Michael Myvett and Mattison Haywood were college sweethearts.
Michael saved up for two years, flew her to France and outside the Louvre on a cold Christmas Day last year, he got down on one knee and proposed.
Mattison said yes.
Myvett’s grandmother, Debra Loyd, told their love story with a mix of awe and sorrow Friday. Hours before, she had gotten a call from officials notifying her that Myvett and Haywood were among 10 people killed Thursday evening when their tour bus was struck by a FedEx truck on Interstate 5 in the Sacramento Valley. The couple were serving as adult chaperons for a student tour of their alma mater, Humboldt State University.
“He was a fantastic human being,” said Loyd, who raised Myvett in South Los Angeles. “And the love those two had for each other is one you haven’t seen in generations. They were like the Kennedys, like the Obamas.”
The couple shared a home near Santa Monica, she said.
On Saturday, officials were still trying to piece together the cause of the fiery crash.
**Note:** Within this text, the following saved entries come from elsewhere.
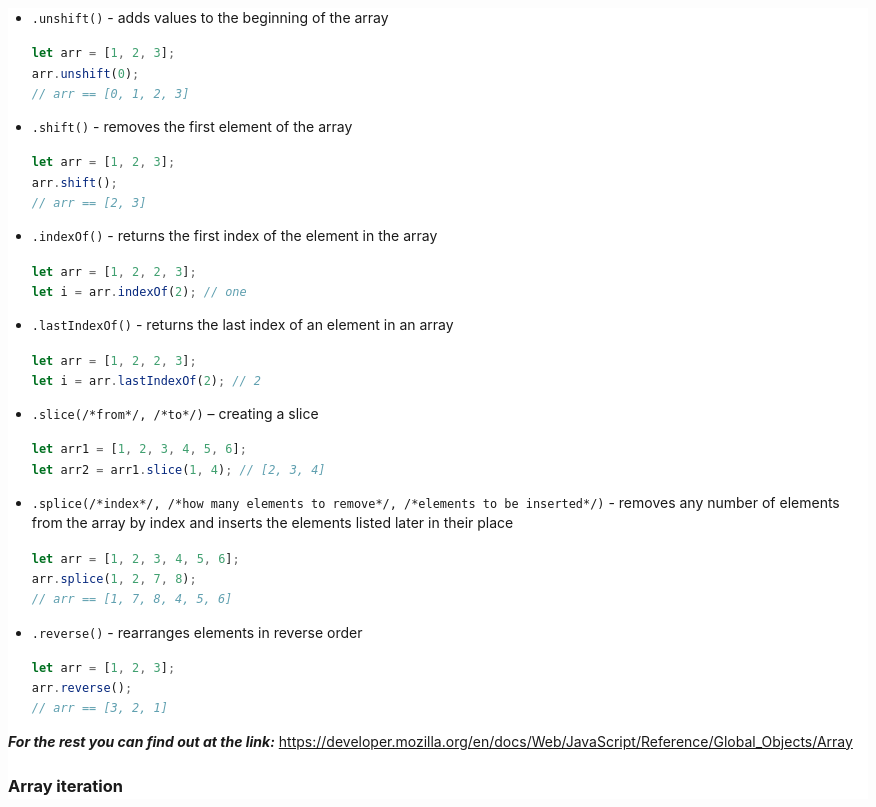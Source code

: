 * `.unshift()` - adds values ​​to the beginning of the array

    ```js
    let arr = [1, 2, 3];
    arr.unshift(0);
    // arr == [0, 1, 2, 3]
    ```

* `.shift()` - removes the first element of the array

    ```js
    let arr = [1, 2, 3];
    arr.shift();
    // arr == [2, 3]
    ```

* `.indexOf()` - returns the first index of the element in the array

    ```js
    let arr = [1, 2, 2, 3];
    let i = arr.indexOf(2); // one
    ```

* `.lastIndexOf()` - returns the last index of an element in an array

    ```js
    let arr = [1, 2, 2, 3];
    let i = arr.lastIndexOf(2); // 2
    ```

* `.slice(/*from*/, /*to*/)` – creating a slice

    ```js
    let arr1 = [1, 2, 3, 4, 5, 6];
    let arr2 = arr1.slice(1, 4); // [2, 3, 4]
    ```

* `.splice(/*index*/, /*how many elements to remove*/, /*elements to be inserted*/)` - removes any number of elements from the array by index and inserts the elements listed later in their place

    ```js
    let arr = [1, 2, 3, 4, 5, 6];
    arr.splice(1, 2, 7, 8);
    // arr == [1, 7, 8, 4, 5, 6]
    ```

* `.reverse()` - rearranges elements in reverse order

    ```js
    let arr = [1, 2, 3];
    arr.reverse();
    // arr == [3, 2, 1]
    ```

***For the rest you can find out at the link:*** https://developer.mozilla.org/en/docs/Web/JavaScript/Reference/Global_Objects/Array

### Array iteration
The tour bus was carrying 48 people, mostly students from Southern California.
A little after 5:30 on Thursday evening, a FedEx tractor-trailer veered across a wide median and struck the bus head-on. The impact shook nearby homes and sent a plume of black, acrid smoke billowing above the Sacramento Valley.
Authorities said that 10 people were killed, including the drivers of both the truck and the bus, three adult chaperons aboard the bus and five students.
The investigation into the crash took a new twist late Friday after two witnesses said the FedEx truck was on fire before it hit the tour bus.
The witnesses said flames were visible from the big rig as it crossed the grassy median on Interstate 5 and hit their car, then the bus.
Bonnie and Joe Duran told TV reporters in Northern California that their Nissan Altima was sideswiped by the truck before it collided head-on with the bus.
“It was on fire already,” Bonnie Duran said.
Investigators have not publicly responded the Durans’ account.
Humboldt State President Rollin Richmond said this week that the university had used Silverado Stages tour bus company in the past and never had any problems. The university has staff members who carefully vet these kind of contractors, “especially in cases where we’re dealing with young people,” he said.
“As best we can tell, the bus drivers here were doing exactly what they should have and there was no way they could have escaped this,” he said.
Experts cautioned that the probe of the crash will be broad and could take months.
“This is a very significant and unfortunate tragedy,” said Jim Hall, a transportation safety consultant and former chairman of the National Transportation Safety Board. “The NTSB is going to have its hands full on this one.”
Although the cause of the accident has yet to be determined, Hall and other safety advocates said it could focus new attention on the NTSB’s efforts to improve bus safety and the behind-the-scenes battle over safety standards for motor coaches and other commercial vehicles.
Meanwhile, an additional 30 people, mostly students, were taken to seven area hospitals for a variety of injuries -- burns, fractures, smoke inhalation.
Since Thursday, nine of 11 bus crash victims being treated at Enloe Medical Center in Chico have been released, a hospital spokesperson said Saturday. The two who remain are in fair condition.
The five bus crash victims transported to Mercy Medical Center in Redding were treated and released before midnight Thursday, according to Heather Nichols, a hospital spokeswoman. All were students, she said.
A third chaperon who was killed, Arthur Arzola, 26, had worked since his high school days in Chino to help underprivileged kids go to college. The death of Arzola, a Humboldt State Southern California admissions counselor, was confirmed by his stepmother.
“He wanted to make it an even playing field. He wanted them to have the same opportunities,” said the stepmother, Stephanie Arzola. “He always just wanted to just help students be passionate about school and have them move on to higher education, make something of themselves, and have a career.”
The students on the bus were headed to Humboldt State through a 20-year-old program called Preview Plus that seeks to enroll low-income students, many of whom would be the first in their families to attend college.
Each spring, the campus in remote, foresty Arcata welcomes more than 100 high school seniors, mainly from the Los Angeles, Fresno and San Francisco Bay areas, for a weekend.
Three busloads of roughly 120 students were headed to the campus Thursday. Two left from Union Station in downtown Los Angeles, including the one that crashed and another that was about two hours ahead. The bus that crashed had been delayed when it got in a separate accident, which one student described as a “fender bender,” not long after beginning the trip. A third bus left Thursday from Fresno.
The students had been accepted to Humboldt State and were weighing school choices and financial aid offers. During the program, the teens are housed in dorms, given tours of the school and its clubs and meet with professors and older students. They were scheduled to visit the farmers market in downtown Arcata and join in a scavenger hunt.